The day Amazon announced HQ2, this graffiti appeared in the company’s new neighborhood, Long Island City. (GeekWire Photo / Monica Nickelsburg)

Two New York labor unions are joining a growing opposition movement to Amazon’s planned 25,000-person office in Queens.

Leaders of the Teamsters Joint Council 16 and Retail, Wholesale and Department Store Union (RWDSU) have asked for meetings with city and state officials to discuss the project.

On Wednesday, the two unions will join a coalition of activists, community leaders, and elected officials for a rally at New York City Hall to protest the Amazon development, which is one half of the “HQ2” project that has been making headlines for more than a year. The rally is timed with a New York City Council hearing on the financing of the Amazon deal.

Teamsters Joint Council 16 President George Miranda and RWDSU President Stuart Appelbaum sent letters to New York Mayor Bill de Blasio and Gov. Andrew Cuomo to voice their concerns.

“Our unions have serious concerns about the way Amazon operates, and its well-documented record of anti-worker, anti-union behavior,” they wrote. “Amazon is a trillion-dollar corporation, controlled by the wealthiest man on the planet; yet it consistently mistreats and dehumanizes its workers — the very people who make the corporation successful.”

Amazon did not respond to GeekWire’s request to comment on the letters.

The labor leaders are asking New York officials to hold off in granting up to $3 billion in incentives to the company until it commits to “a fair process for all Amazon workers to form a union.”

New York State Sen.
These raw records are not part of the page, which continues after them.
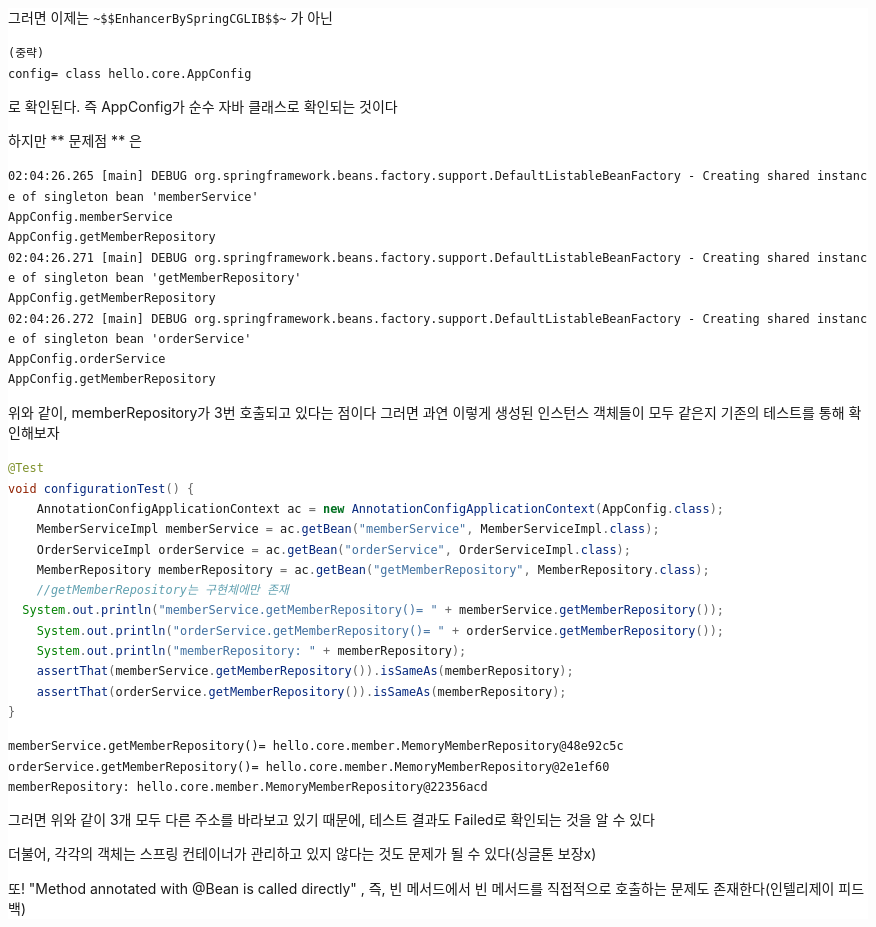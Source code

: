 그러면 이제는 `~$$EnhancerBySpringCGLIB$$~` 가 아닌

```
(중략)
config= class hello.core.AppConfig
```

로 확인된다. 즉 AppConfig가 순수 자바 클래스로 확인되는 것이다

하지만 ** 문제점 ** 은

```
02:04:26.265 [main] DEBUG org.springframework.beans.factory.support.DefaultListableBeanFactory - Creating shared instance of singleton bean 'memberService'
AppConfig.memberService
AppConfig.getMemberRepository
02:04:26.271 [main] DEBUG org.springframework.beans.factory.support.DefaultListableBeanFactory - Creating shared instance of singleton bean 'getMemberRepository'
AppConfig.getMemberRepository
02:04:26.272 [main] DEBUG org.springframework.beans.factory.support.DefaultListableBeanFactory - Creating shared instance of singleton bean 'orderService'
AppConfig.orderService
AppConfig.getMemberRepository
```
위와 같이, memberRepository가 3번 호출되고 있다는 점이다
그러면 과연 이렇게 생성된 인스턴스 객체들이 모두 같은지 기존의 테스트를 통해 확인해보자

```java
@Test  
void configurationTest() {  
    AnnotationConfigApplicationContext ac = new AnnotationConfigApplicationContext(AppConfig.class);  
    MemberServiceImpl memberService = ac.getBean("memberService", MemberServiceImpl.class);  
    OrderServiceImpl orderService = ac.getBean("orderService", OrderServiceImpl.class);  
    MemberRepository memberRepository = ac.getBean("getMemberRepository", MemberRepository.class);  
    //getMemberRepository는 구현체에만 존재  
  System.out.println("memberService.getMemberRepository()= " + memberService.getMemberRepository());  
    System.out.println("orderService.getMemberRepository()= " + orderService.getMemberRepository());  
    System.out.println("memberRepository: " + memberRepository);  
    assertThat(memberService.getMemberRepository()).isSameAs(memberRepository);  
    assertThat(orderService.getMemberRepository()).isSameAs(memberRepository);  
}
```
```
memberService.getMemberRepository()= hello.core.member.MemoryMemberRepository@48e92c5c
orderService.getMemberRepository()= hello.core.member.MemoryMemberRepository@2e1ef60
memberRepository: hello.core.member.MemoryMemberRepository@22356acd
```
그러면 위와 같이 3개 모두 다른 주소를 바라보고 있기 때문에, 테스트 결과도 Failed로 확인되는 것을 알 수 있다

더불어, 각각의 객체는 스프링 컨테이너가 관리하고 있지 않다는 것도 문제가 될 수 있다(싱글톤 보장x)

또! "Method annotated with @Bean is called directly" , 즉, 빈 메서드에서 빈 메서드를 직접적으로 호출하는 문제도 존재한다(인텔리제이 피드백)
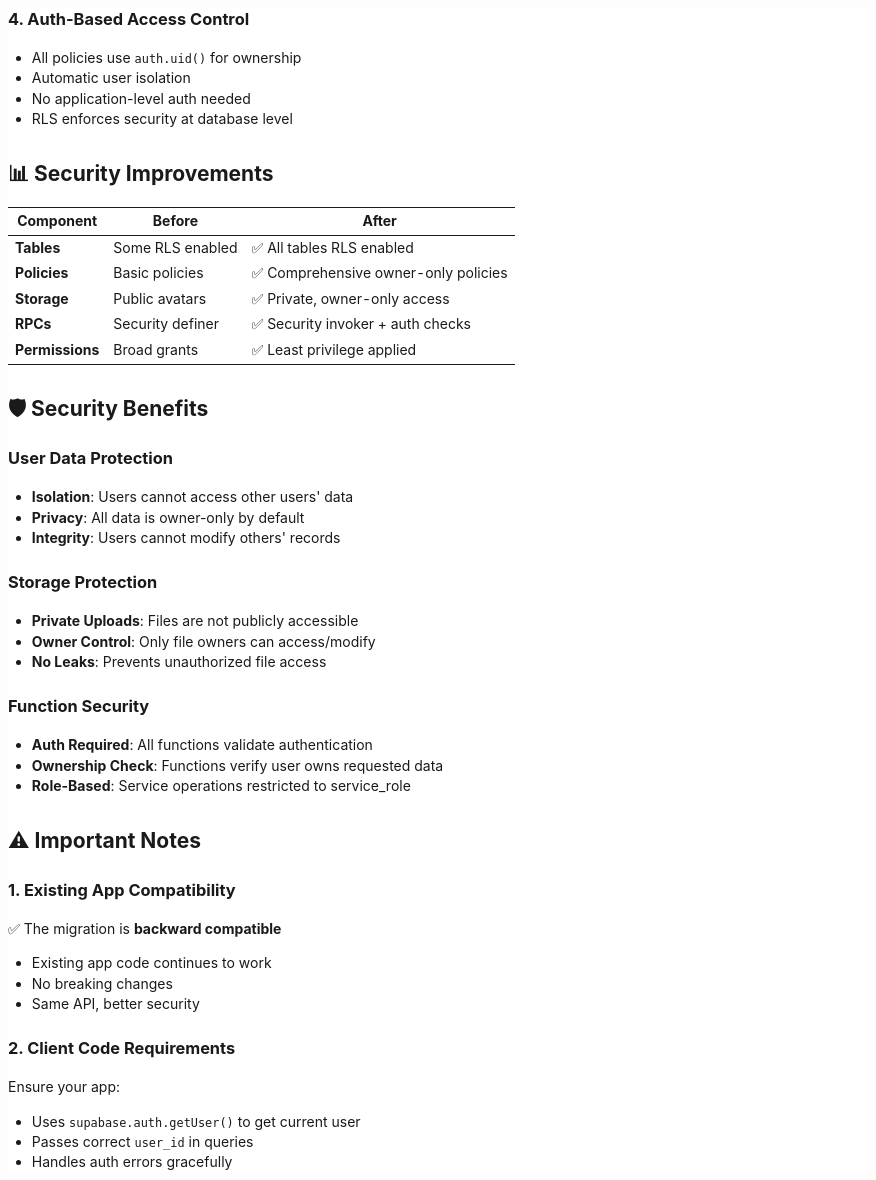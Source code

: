 ### 4. Auth-Based Access Control
- All policies use `auth.uid()` for ownership
- Automatic user isolation
- No application-level auth needed
- RLS enforces security at database level

## 📊 Security Improvements

| Component | Before | After |
|-----------|--------|-------|
| **Tables** | Some RLS enabled | ✅ All tables RLS enabled |
| **Policies** | Basic policies | ✅ Comprehensive owner-only policies |
| **Storage** | Public avatars | ✅ Private, owner-only access |
| **RPCs** | Security definer | ✅ Security invoker + auth checks |
| **Permissions** | Broad grants | ✅ Least privilege applied |

## 🛡️ Security Benefits

### User Data Protection
- **Isolation**: Users cannot access other users' data
- **Privacy**: All data is owner-only by default
- **Integrity**: Users cannot modify others' records

### Storage Protection
- **Private Uploads**: Files are not publicly accessible
- **Owner Control**: Only file owners can access/modify
- **No Leaks**: Prevents unauthorized file access

### Function Security
- **Auth Required**: All functions validate authentication
- **Ownership Check**: Functions verify user owns requested data
- **Role-Based**: Service operations restricted to service_role

## ⚠️ Important Notes

### 1. Existing App Compatibility
✅ The migration is **backward compatible**
- Existing app code continues to work
- No breaking changes
- Same API, better security

### 2. Client Code Requirements
Ensure your app:
- Uses `supabase.auth.getUser()` to get current user
- Passes correct `user_id` in queries
- Handles auth errors gracefully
Michael Gianaris addresses a crowd protesting Amazon HQ2. (GeekWire Photo / Monica Nickelsburg)

RWDSU has already launched a unionization effort at Amazon’s Staten Island fulfillment center. Amazon employees across the country are considering similar actions. In Minnesota, Amazon warehouse workers held protests calling for better working conditions. Employees at Whole Foods, which Amazon owns, have initiated their own effort to unionize workers across the grocery stores.
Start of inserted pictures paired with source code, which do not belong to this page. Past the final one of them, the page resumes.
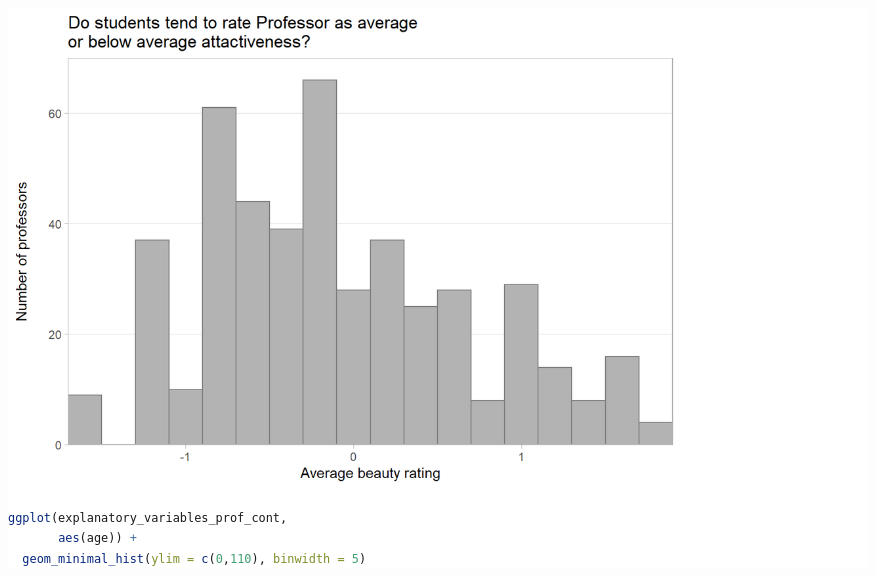 <img src="beauty_files/figure-html/unnamed-chunk-22-1.png" width="672" />


```r
ggplot(explanatory_variables_prof_cont,
       aes(age)) +
  geom_minimal_hist(ylim = c(0,110), binwidth = 5)
```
Last October, Amazon announced it would raise its minimum wage for all U.S. employees to $15 per hour and vowed to lobby Congress to increase the current federal minimum wage from its current rate of $7.25. The move followed a high-profile dispute between Amazon and U.S. Sen. Bernie Sanders over pay and working conditions for the company’s warehouse workers.

In November, Amazon announced it would split its promised 50,000-person headquarters between New York City and a Washington, D.C., suburb in Northern Virginia. While Virginia officials approved a $750 million incentives package after just nine minutes of debate Monday, New Yorkers have not been as welcoming to the Seattle-based tech titan.
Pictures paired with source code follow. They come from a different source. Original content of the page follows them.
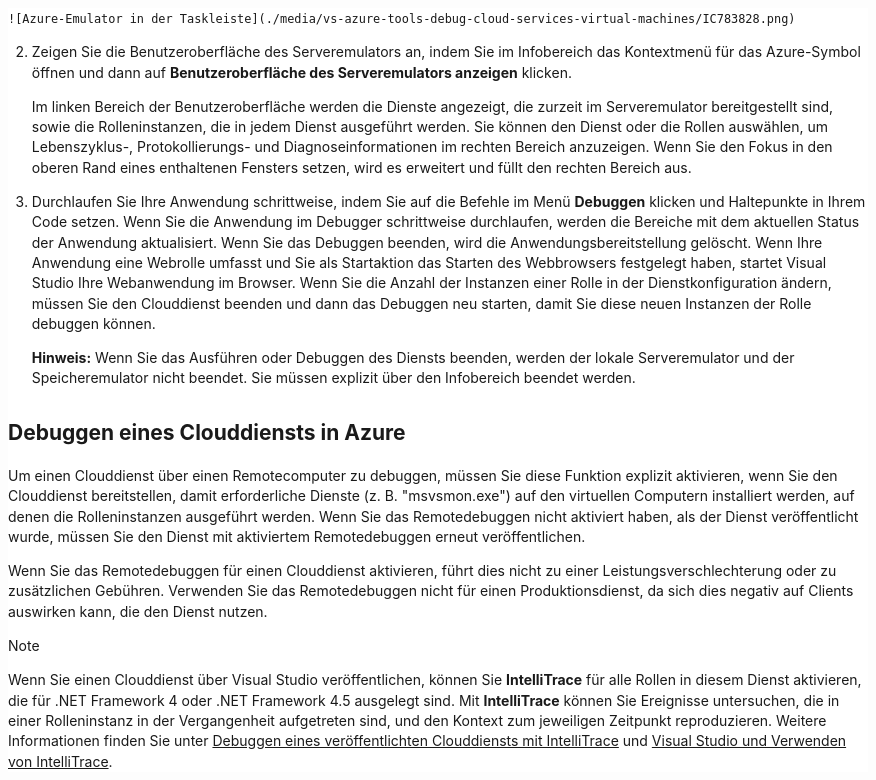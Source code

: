     ![Azure-Emulator in der Taskleiste](./media/vs-azure-tools-debug-cloud-services-virtual-machines/IC783828.png)
2. Zeigen Sie die Benutzeroberfläche des Serveremulators an, indem Sie im Infobereich das Kontextmenü für das Azure-Symbol öffnen und dann auf **Benutzeroberfläche des Serveremulators anzeigen** klicken.
   
    Im linken Bereich der Benutzeroberfläche werden die Dienste angezeigt, die zurzeit im Serveremulator bereitgestellt sind, sowie die Rolleninstanzen, die in jedem Dienst ausgeführt werden. Sie können den Dienst oder die Rollen auswählen, um Lebenszyklus-, Protokollierungs- und Diagnoseinformationen im rechten Bereich anzuzeigen. Wenn Sie den Fokus in den oberen Rand eines enthaltenen Fensters setzen, wird es erweitert und füllt den rechten Bereich aus.
3. Durchlaufen Sie Ihre Anwendung schrittweise, indem Sie auf die Befehle im Menü **Debuggen** klicken und Haltepunkte in Ihrem Code setzen. Wenn Sie die Anwendung im Debugger schrittweise durchlaufen, werden die Bereiche mit dem aktuellen Status der Anwendung aktualisiert. Wenn Sie das Debuggen beenden, wird die Anwendungsbereitstellung gelöscht. Wenn Ihre Anwendung eine Webrolle umfasst und Sie als Startaktion das Starten des Webbrowsers festgelegt haben, startet Visual Studio Ihre Webanwendung im Browser. Wenn Sie die Anzahl der Instanzen einer Rolle in der Dienstkonfiguration ändern, müssen Sie den Clouddienst beenden und dann das Debuggen neu starten, damit Sie diese neuen Instanzen der Rolle debuggen können.
   
    **Hinweis:** Wenn Sie das Ausführen oder Debuggen des Diensts beenden, werden der lokale Serveremulator und der Speicheremulator nicht beendet. Sie müssen explizit über den Infobereich beendet werden.

## Debuggen eines Clouddiensts in Azure
Um einen Clouddienst über einen Remotecomputer zu debuggen, müssen Sie diese Funktion explizit aktivieren, wenn Sie den Clouddienst bereitstellen, damit erforderliche Dienste (z. B. "msvsmon.exe") auf den virtuellen Computern installiert werden, auf denen die Rolleninstanzen ausgeführt werden. Wenn Sie das Remotedebuggen nicht aktiviert haben, als der Dienst veröffentlicht wurde, müssen Sie den Dienst mit aktiviertem Remotedebuggen erneut veröffentlichen.

Wenn Sie das Remotedebuggen für einen Clouddienst aktivieren, führt dies nicht zu einer Leistungsverschlechterung oder zu zusätzlichen Gebühren. Verwenden Sie das Remotedebuggen nicht für einen Produktionsdienst, da sich dies negativ auf Clients auswirken kann, die den Dienst nutzen.

> [!NOTE]
> Wenn Sie einen Clouddienst über Visual Studio veröffentlichen, können Sie **IntelliTrace** für alle Rollen in diesem Dienst aktivieren, die für .NET Framework 4 oder .NET Framework 4.5 ausgelegt sind. Mit **IntelliTrace** können Sie Ereignisse untersuchen, die in einer Rolleninstanz in der Vergangenheit aufgetreten sind, und den Kontext zum jeweiligen Zeitpunkt reproduzieren. Weitere Informationen finden Sie unter [Debuggen eines veröffentlichten Clouddiensts mit IntelliTrace](http://go.microsoft.com/fwlink/?LinkID=623016) und [Visual Studio und Verwenden von IntelliTrace](https://msdn.microsoft.com/library/dd264915.aspx).
> 
>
Protests broke out the day Amazon announced it would build a giant office in the Queens neighborhood Long Island City. New York lawmakers grilled Amazon executives in a public hearing a few weeks later.

Despite the opposition, the New York deal is likely to move forward. The mayor and governor are committed to seeing it through, bypassing the traditional land use process that requires a variety of approvals.